This episode had striking parallels with an earlier event on the other side of the Sahara. In 2006, Algerian Islamists, having lost the country’s civil war, allied with Osama bin Laden to become “al-Qaeda in the Islamic Maghreb” (AQIM), warning that they would strike against Western interests wherever they were found. They made their new purpose abundantly clear by launching a suicide attack on the UN headquarters in Algiers in December 2007.

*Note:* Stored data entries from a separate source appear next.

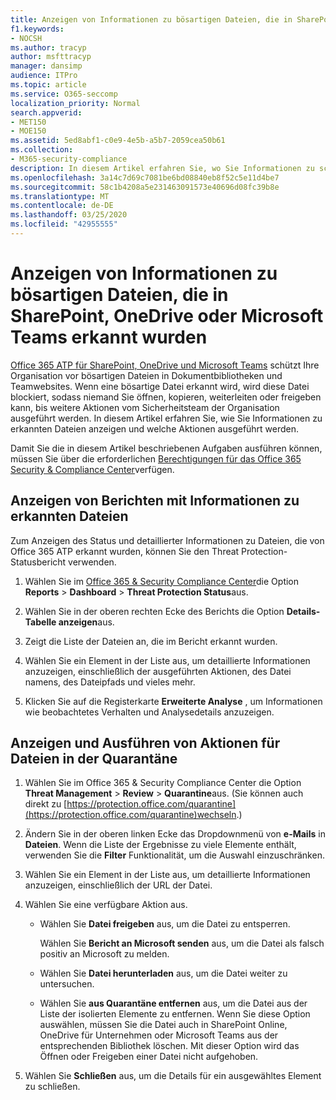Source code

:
 ```yaml
---
title: Anzeigen von Informationen zu bösartigen Dateien, die in SharePoint, OneDrive oder Microsoft Teams erkannt wurden
f1.keywords:
- NOCSH
ms.author: tracyp
author: msfttracyp
manager: dansimp
audience: ITPro
ms.topic: article
ms.service: O365-seccomp
localization_priority: Normal
search.appverid:
- MET150
- MOE150
ms.assetid: 5ed8abf1-c0e9-4e5b-a5b7-2059cea50b61
ms.collection:
- M365-security-compliance
description: In diesem Artikel erfahren Sie, wo Sie Informationen zu schädlichen Dateien anzeigen können, die in SharePoint, OneDrive oder Teams erkannt wurden, und wie Sie Aktionen für diese Dateien durchführen.
ms.openlocfilehash: 3a14c7d69c7081be6bd08840eb8f52c5e11d4be7
ms.sourcegitcommit: 58c1b4208a5e231463091573e40696d08fc39b8e
ms.translationtype: MT
ms.contentlocale: de-DE
ms.lasthandoff: 03/25/2020
ms.locfileid: "42955555"
---
```

# <a name="view-information-about-malicious-files-detected-in-sharepoint-onedrive-or-microsoft-teams"></a>Anzeigen von Informationen zu bösartigen Dateien, die in SharePoint, OneDrive oder Microsoft Teams erkannt wurden

[Office 365 ATP für SharePoint, OneDrive und Microsoft Teams](atp-for-spo-odb-and-teams.md) schützt Ihre Organisation vor bösartigen Dateien in Dokumentbibliotheken und Teamwebsites. Wenn eine bösartige Datei erkannt wird, wird diese Datei blockiert, sodass niemand Sie öffnen, kopieren, weiterleiten oder freigeben kann, bis weitere Aktionen vom Sicherheitsteam der Organisation ausgeführt werden. In diesem Artikel erfahren Sie, wie Sie Informationen zu erkannten Dateien anzeigen und welche Aktionen ausgeführt werden. 

Damit Sie die in diesem Artikel beschriebenen Aufgaben ausführen können, müssen Sie über die erforderlichen [Berechtigungen für das Office 365 Security &amp; Compliance Center](permissions-in-the-security-and-compliance-center.md)verfügen. 
  
## <a name="view-reports-with-information-about-detected-files"></a>Anzeigen von Berichten mit Informationen zu erkannten Dateien

Zum Anzeigen des Status und detaillierter Informationen zu Dateien, die von Office 365 ATP erkannt wurden, können Sie den Threat Protection-Statusbericht verwenden.
  
1. Wählen Sie im [Office 365 &amp; Security Compliance Center](https://protection.office.com)die Option **Reports** \> **Dashboard** \> **Threat Protection Status**aus.
    
2. Wählen Sie in der oberen rechten Ecke des Berichts die Option **Details-Tabelle anzeigen**aus.
    
3. Zeigt die Liste der Dateien an, die im Bericht erkannt wurden.
    
4. Wählen Sie ein Element in der Liste aus, um detaillierte Informationen anzuzeigen, einschließlich der ausgeführten Aktionen, des Datei namens, des Dateipfads und vieles mehr.
    
5. Klicken Sie auf die Registerkarte **Erweiterte Analyse** , um Informationen wie beobachtetes Verhalten und Analysedetails anzuzeigen. 
  
## <a name="view-and-take-action-on-files-in-quarantine"></a>Anzeigen und Ausführen von Aktionen für Dateien in der Quarantäne

1. Wählen Sie im Office 365 &amp; Security Compliance Center die Option **Threat Management** \> **Review** \> **Quarantine**aus. (Sie können auch direkt zu [https://protection.office.com/quarantine](https://protection.office.com/quarantine)wechseln.)
    
2. Ändern Sie in der oberen linken Ecke das Dropdownmenü von **e-Mails** in **Dateien**. Wenn die Liste der Ergebnisse zu viele Elemente enthält, verwenden Sie die **Filter** Funktionalität, um die Auswahl einzuschränken.
    
3. Wählen Sie ein Element in der Liste aus, um detaillierte Informationen anzuzeigen, einschließlich der URL der Datei.
    
4. Wählen Sie eine verfügbare Aktion aus.
    
    - Wählen Sie **Datei freigeben** aus, um die Datei zu entsperren. 

      Wählen Sie **Bericht an Microsoft senden** aus, um die Datei als falsch positiv an Microsoft zu melden. 

    - Wählen Sie **Datei herunterladen** aus, um die Datei weiter zu untersuchen. 

    - Wählen Sie **aus Quarantäne entfernen** aus, um die Datei aus der Liste der isolierten Elemente zu entfernen. Wenn Sie diese Option auswählen, müssen Sie die Datei auch in SharePoint Online, OneDrive für Unternehmen oder Microsoft Teams aus der entsprechenden Bibliothek löschen. Mit dieser Option wird das Öffnen oder Freigeben einer Datei nicht aufgehoben. 
    
5. Wählen Sie **Schließen** aus, um die Details für ein ausgewähltes Element zu schließen.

Key figures in Boko Haram are understood to have met AQIM, which has a presence in neighbouring Niger. The danger, therefore, is that it has become the latest – if unannounced – member of the al-Qaeda franchise, focusing on Western targets not only in Africa, but further afield. If so, Britain would almost certainly feature on its hit list. At least 150,000 Nigerians are thought to live here, raising the possibility that cells loyal to Boko Haram could be infiltrated into the country. A group that began operating in the remote city of Maiduguri, near the border between Nigeria and Chad, could evolve into a threat to British security, too.
There is nothing inevitable about this. While al-Qaeda did manage to extend its reach from the north-west frontier of Pakistan to the streets of London, it had key advantages that Boko Haram lacks. First, the British population of Pakistani origin is perhaps 10 times greater. Second, the determination of the Pakistani state to combat al-Qaeda’s brand of pitiless nihilism was always open to question – to put it mildly.